*** Opening of EXERCISE MATERIALS ***

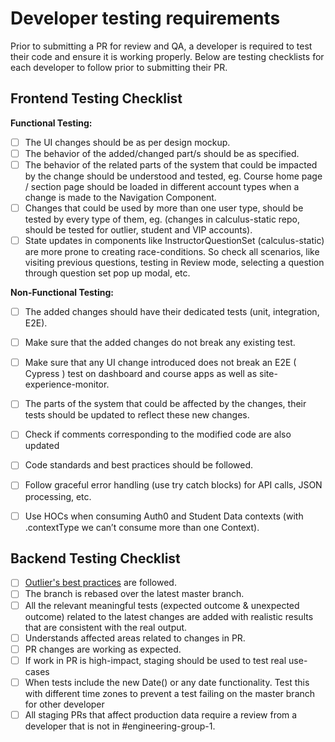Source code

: # Developer testing requirements

Prior to submitting a PR for review and QA, a developer is required to test their code and ensure it is working properly. Below are testing checklists for each developer to follow prior to submitting their PR.

## Frontend Testing Checklist

**Functional Testing:**

- [ ] The UI changes should be as per design mockup.
- [ ] The behavior of the added/changed part/s should be as specified.
- [ ] The behavior of the related parts of the system that could be impacted by the change should be understood and tested, eg. Course home page / section page should be loaded in different account types when a change is made to the Navigation Component.
- [ ] Changes that could be used by more than one user type, should be tested by every type of them, eg. (changes in calculus-static repo, should be tested for outlier, student and VIP accounts).
- [ ] State updates in components like InstructorQuestionSet (calculus-static) are more prone to creating race-conditions. So check all scenarios, like visiting previous questions, testing in Review mode, selecting a question through question set pop up modal, etc.

**Non-Functional Testing:**

- [ ] The added changes should have their dedicated tests (unit, integration, E2E).
- [ ] Make sure that the added changes do not break any existing test.
- [ ] Make sure that any UI change introduced does not break an E2E ( Cypress ) test on dashboard and course apps as well as site-experience-monitor.
- [ ] The parts of the system that could be affected by the changes, their tests should be updated to reflect these new changes.
- [ ] Check if comments corresponding to the modified code are also updated
- [ ] Code standards and best practices should be followed.
- [ ] Follow graceful error handling (use try catch blocks) for API calls, JSON processing, etc.
- [ ] Use HOCs when consuming Auth0 and Student Data contexts (with .contextType we can’t consume more than one Context).


## Backend Testing Checklist

- [ ] [Outlier's best practices](https://github.com/outlier-org/onboarding/blob/master/codeStandards.md) are followed.
- [ ] The branch is rebased over the latest master branch.
- [ ] All the relevant meaningful tests (expected outcome & unexpected outcome) related to the latest changes are added with realistic results that are consistent with the real output.
- [ ] Understands affected areas related to changes in PR.
- [ ] PR changes are working as expected.
- [ ] If work in PR is high-impact, staging should be used to test real use-cases
- [ ] When tests include the new Date() or any date functionality. Test this with different time zones to prevent a test failing on the master branch for other developer
- [ ] All staging PRs that affect production data require a review from a developer that is not in #engineering-group-1.
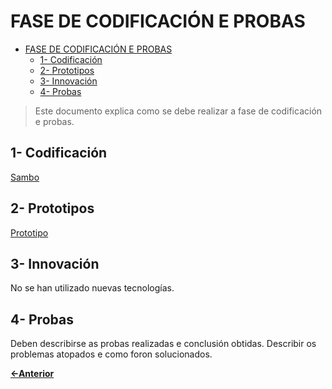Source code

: # FASE DE CODIFICACIÓN E PROBAS

- [FASE DE CODIFICACIÓN E PROBAS](#fase-de-codificación-e-probas)
  - [1- Codificación](#1--codificación)
  - [2- Prototipos](#2--prototipos)
  - [3- Innovación](#3--innovación)
  - [4- Probas](#4--probas)

> Este documento explica como se debe realizar a fase de codificación e probas.

## 1- Codificación

[Sambo](../../sambo/)

## 2- Prototipos

[Prototipo](https://www.figma.com/design/33aaDwk6hJCFWibN3ECjLV/Sambo?node-id=0-1&t=9BBikmzGAufljyMd-1)
## 3- Innovación

No se han utilizado nuevas tecnologías.

## 4- Probas

Deben describirse as probas realizadas e conclusión obtidas. Describir os problemas atopados e como foron solucionados.

[**<-Anterior**](../../README.md)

*** Close of EXERCISE MATERIALS ***

## [EXERCISE]
Set down all of the entries exactly as they stand, without any image.

## [SOLUTION FOR THIS PROBLEM]
Source code

: # Developer testing requirements

Prior to submitting a PR for review and QA, a developer is required to test their code and ensure it is working properly. Below are testing checklists for each developer to follow prior to submitting their PR.

## Frontend Testing Checklist

**Functional Testing:**

- [ ] The UI changes should be as per design mockup.
- [ ] The behavior of the added/changed part/s should be as specified.
- [ ] The behavior of the related parts of the system that could be impacted by the change should be understood and tested, eg. Course home page / section page should be loaded in different account types when a change is made to the Navigation Component.
- [ ] Changes that could be used by more than one user type, should be tested by every type of them, eg. (changes in calculus-static repo, should be tested for outlier, student and VIP accounts).
- [ ] State updates in components like InstructorQuestionSet (calculus-static) are more prone to creating race-conditions. So check all scenarios, like visiting previous questions, testing in Review mode, selecting a question through question set pop up modal, etc.

**Non-Functional Testing:**

- [ ] The added changes should have their dedicated tests (unit, integration, E2E).
- [ ] Make sure that the added changes do not break any existing test.
- [ ] Make sure that any UI change introduced does not break an E2E ( Cypress ) test on dashboard and course apps as well as site-experience-monitor.
- [ ] The parts of the system that could be affected by the changes, their tests should be updated to reflect these new changes.
- [ ] Check if comments corresponding to the modified code are also updated
- [ ] Code standards and best practices should be followed.
- [ ] Follow graceful error handling (use try catch blocks) for API calls, JSON processing, etc.
- [ ] Use HOCs when consuming Auth0 and Student Data contexts (with .contextType we can’t consume more than one Context).


## Backend Testing Checklist

- [ ] [Outlier's best practices](https://github.com/outlier-org/onboarding/blob/master/codeStandards.md) are followed.
- [ ] The branch is rebased over the latest master branch.
- [ ] All the relevant meaningful tests (expected outcome & unexpected outcome) related to the latest changes are added with realistic results that are consistent with the real output.
- [ ] Understands affected areas related to changes in PR.
- [ ] PR changes are working as expected.
- [ ] If work in PR is high-impact, staging should be used to test real use-cases
- [ ] When tests include the new Date() or any date functionality. Test this with different time zones to prevent a test failing on the master branch for other developer
- [ ] All staging PRs that affect production data require a review from a developer that is not in #engineering-group-1.
Source code

: # FASE DE CODIFICACIÓN E PROBAS

- [FASE DE CODIFICACIÓN E PROBAS](#fase-de-codificación-e-probas)
  - [1- Codificación](#1--codificación)
  - [2- Prototipos](#2--prototipos)
  - [3- Innovación](#3--innovación)
  - [4- Probas](#4--probas)

> Este documento explica como se debe realizar a fase de codificación e probas.

## 1- Codificación

[Sambo](../../sambo/)

## 2- Prototipos

[Prototipo](https://www.figma.com/design/33aaDwk6hJCFWibN3ECjLV/Sambo?node-id=0-1&t=9BBikmzGAufljyMd-1)
## 3- Innovación

No se han utilizado nuevas tecnologías.

## 4- Probas

Deben describirse as probas realizadas e conclusión obtidas. Describir os problemas atopados e como foron solucionados.

[**<-Anterior**](../../README.md)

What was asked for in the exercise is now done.